“Dipende tutto da noi e da come interpreteremo la gara”. Rafa Benitez (foto by Infophoto) non si perde in giri di parole e guarda con interesse alla sfida che, nella giornata di domani, vedrà protagonista il suo Napoli al San Paolo contro il Chievo.

Il tecnico ha parlato questa mattina in conferenza stampa al Centro Tecnico di Castel Volturno e, dopo il pareggio ‘beffa’ al Dall’Ara (per approfondimenti clicca qui), punta al riscatto.

 “Il Chievo potrebbe presentarsi presumibilmente chiuso. Il nostro compito è proprio quello di riuscire a trovare spazio in difese chiuse, e in allenamento abbiamo lavorato per riuscirci. Contro gli uomini di Corini dovremo fare attenzione alle palle inattive e a trovare escamotage per riuscire a farli aprire. Tutto dipenderà da noi”.
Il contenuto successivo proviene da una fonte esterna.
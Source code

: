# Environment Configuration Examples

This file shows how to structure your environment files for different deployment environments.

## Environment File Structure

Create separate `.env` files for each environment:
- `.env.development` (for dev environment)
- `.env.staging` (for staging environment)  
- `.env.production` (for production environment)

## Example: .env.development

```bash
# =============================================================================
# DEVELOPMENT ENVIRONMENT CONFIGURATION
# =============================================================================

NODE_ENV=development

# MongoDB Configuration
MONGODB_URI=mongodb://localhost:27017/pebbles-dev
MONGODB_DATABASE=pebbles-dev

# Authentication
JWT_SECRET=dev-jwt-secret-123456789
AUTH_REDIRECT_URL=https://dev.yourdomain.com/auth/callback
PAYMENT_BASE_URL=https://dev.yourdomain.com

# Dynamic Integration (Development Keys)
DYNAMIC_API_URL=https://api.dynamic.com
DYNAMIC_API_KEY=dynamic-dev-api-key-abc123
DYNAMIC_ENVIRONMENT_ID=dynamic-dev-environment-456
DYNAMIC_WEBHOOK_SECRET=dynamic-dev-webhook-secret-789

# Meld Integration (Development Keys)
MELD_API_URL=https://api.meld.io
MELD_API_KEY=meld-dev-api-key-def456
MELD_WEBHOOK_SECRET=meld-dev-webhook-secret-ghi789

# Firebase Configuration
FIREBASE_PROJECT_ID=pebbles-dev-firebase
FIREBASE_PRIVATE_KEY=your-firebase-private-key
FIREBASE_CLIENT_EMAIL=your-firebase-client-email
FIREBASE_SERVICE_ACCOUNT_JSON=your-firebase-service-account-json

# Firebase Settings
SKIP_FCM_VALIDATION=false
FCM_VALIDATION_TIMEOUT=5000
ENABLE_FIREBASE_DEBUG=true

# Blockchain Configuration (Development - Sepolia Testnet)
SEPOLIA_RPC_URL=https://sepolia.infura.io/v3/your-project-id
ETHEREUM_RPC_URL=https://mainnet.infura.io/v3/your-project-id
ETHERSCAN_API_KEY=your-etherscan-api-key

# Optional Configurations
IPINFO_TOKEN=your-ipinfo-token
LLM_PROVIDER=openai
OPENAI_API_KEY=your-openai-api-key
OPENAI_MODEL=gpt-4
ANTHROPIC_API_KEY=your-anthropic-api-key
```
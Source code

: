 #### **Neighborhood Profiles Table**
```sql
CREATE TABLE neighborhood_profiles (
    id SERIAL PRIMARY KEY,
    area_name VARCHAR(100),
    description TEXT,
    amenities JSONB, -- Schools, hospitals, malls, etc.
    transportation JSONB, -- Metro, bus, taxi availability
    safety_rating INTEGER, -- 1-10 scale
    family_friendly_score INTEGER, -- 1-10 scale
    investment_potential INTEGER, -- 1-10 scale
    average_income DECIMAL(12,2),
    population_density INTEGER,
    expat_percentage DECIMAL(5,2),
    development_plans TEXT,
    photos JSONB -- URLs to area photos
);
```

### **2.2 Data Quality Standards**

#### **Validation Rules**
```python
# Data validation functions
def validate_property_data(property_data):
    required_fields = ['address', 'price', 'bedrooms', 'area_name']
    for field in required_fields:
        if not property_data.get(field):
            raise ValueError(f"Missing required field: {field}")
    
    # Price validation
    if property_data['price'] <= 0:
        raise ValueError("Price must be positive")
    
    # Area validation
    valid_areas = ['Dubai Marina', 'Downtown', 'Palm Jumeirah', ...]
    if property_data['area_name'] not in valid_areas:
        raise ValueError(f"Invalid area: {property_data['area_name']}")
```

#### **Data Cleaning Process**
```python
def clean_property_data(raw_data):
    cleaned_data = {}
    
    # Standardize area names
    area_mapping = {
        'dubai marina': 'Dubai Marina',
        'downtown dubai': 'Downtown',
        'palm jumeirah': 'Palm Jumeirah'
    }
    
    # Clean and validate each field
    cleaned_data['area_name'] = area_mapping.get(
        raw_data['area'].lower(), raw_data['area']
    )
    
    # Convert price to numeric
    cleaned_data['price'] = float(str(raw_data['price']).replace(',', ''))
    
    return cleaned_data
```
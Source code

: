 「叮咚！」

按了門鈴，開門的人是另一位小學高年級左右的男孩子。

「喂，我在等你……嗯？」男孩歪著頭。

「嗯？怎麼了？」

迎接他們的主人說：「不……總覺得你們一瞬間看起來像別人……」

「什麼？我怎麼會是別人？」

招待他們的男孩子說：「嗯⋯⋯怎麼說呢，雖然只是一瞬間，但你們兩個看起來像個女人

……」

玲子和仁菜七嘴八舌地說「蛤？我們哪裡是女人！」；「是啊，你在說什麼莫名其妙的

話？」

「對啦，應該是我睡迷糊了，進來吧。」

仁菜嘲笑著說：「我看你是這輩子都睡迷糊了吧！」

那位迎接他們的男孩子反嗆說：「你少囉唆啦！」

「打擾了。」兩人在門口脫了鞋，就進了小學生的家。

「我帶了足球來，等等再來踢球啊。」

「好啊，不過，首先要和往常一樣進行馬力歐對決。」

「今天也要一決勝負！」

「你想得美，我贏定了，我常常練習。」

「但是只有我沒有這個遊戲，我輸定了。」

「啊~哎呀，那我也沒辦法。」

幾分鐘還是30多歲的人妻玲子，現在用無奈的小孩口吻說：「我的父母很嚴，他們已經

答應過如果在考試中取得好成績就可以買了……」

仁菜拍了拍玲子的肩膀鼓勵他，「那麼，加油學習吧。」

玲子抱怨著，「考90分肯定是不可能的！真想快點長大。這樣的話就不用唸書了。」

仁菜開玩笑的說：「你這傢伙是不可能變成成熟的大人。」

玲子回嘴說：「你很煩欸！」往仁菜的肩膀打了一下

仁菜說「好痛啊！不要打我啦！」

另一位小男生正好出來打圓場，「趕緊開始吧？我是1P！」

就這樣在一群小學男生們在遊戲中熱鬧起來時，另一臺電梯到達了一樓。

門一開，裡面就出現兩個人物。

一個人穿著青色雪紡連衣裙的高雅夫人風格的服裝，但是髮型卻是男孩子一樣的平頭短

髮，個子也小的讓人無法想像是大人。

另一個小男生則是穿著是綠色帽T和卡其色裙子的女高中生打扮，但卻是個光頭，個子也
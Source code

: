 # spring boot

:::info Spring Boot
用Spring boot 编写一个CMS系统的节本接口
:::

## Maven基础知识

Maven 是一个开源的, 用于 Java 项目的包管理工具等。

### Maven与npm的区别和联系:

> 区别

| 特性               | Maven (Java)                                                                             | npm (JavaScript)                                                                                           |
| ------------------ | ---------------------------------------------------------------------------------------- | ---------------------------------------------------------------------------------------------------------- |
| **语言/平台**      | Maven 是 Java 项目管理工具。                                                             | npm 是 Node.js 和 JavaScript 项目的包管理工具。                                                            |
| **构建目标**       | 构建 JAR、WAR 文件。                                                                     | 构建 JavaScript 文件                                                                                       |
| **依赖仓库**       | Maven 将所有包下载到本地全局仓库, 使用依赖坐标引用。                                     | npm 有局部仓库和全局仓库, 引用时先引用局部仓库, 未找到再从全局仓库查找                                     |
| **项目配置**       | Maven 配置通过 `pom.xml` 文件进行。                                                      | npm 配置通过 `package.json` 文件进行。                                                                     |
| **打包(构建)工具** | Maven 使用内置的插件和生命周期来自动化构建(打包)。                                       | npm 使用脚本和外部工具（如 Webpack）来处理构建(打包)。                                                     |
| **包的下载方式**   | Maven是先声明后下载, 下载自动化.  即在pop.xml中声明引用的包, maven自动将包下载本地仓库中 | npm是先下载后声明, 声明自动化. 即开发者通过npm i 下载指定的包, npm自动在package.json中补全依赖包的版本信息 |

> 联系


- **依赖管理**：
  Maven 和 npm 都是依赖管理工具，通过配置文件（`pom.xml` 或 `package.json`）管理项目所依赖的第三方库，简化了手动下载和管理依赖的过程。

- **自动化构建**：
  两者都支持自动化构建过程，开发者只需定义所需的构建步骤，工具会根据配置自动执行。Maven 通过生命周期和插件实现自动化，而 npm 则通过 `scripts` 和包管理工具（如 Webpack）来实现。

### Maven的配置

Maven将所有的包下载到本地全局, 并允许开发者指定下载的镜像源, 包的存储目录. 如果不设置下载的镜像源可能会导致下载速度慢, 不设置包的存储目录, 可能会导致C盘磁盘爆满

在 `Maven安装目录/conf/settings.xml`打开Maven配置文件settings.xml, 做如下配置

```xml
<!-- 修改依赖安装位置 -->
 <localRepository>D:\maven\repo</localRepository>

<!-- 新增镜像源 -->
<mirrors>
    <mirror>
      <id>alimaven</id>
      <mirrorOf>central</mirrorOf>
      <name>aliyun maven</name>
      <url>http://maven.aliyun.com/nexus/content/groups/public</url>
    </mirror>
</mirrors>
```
“Noi dobbiamo guardare alla Champions League. Il nostro obiettivo è la Roma, ed è vicino. Non dobbiamo guardare indietro ma solo avanti. Dobbiamo dare il meglio partita per partita, solo a fine campionato tireremo le somme. Credo si possa migliorare nel girone di ritorno. Torneranno Behrami, Zuniga, Mesto, tre giocatori importanti per il livello della squadra. Behrami è sereno e sta meglio (per approfondimenti sul suo caso leggi qui), Marek Hamsik potrebbe giocare dall’inizio già domani. C’è anche Jorginho che può dare più alternative di gioco. Lui è un ‘regista’, in questi giorni si è allenato bene ed è un uomo di qualità”.

Ma anche il calciomercato non poteva non essere un argomento predominante. A chi gli abbia chiesto se avesse un minimo di preoccupazione per acquisti che tardano ad arrivare e il tempo che scorre inesorabilmente, il tecnico ha risposto: “Io non sono preoccupato ma occupato. Sono in contatto continuo con Bigon e il Presidente. Abbiamo preso Jorginho (per leggere le dichiarazioni del giocatore clicca qui). Abbiamo preso Andujar per il futuro. Stiamo lavorando intensamente perché il mercato di gennaio non è semplice e servono dei giocatori adatti al nostro caso. Noi vogliamo essere competitivi e ci stiamo muovendo per questo”.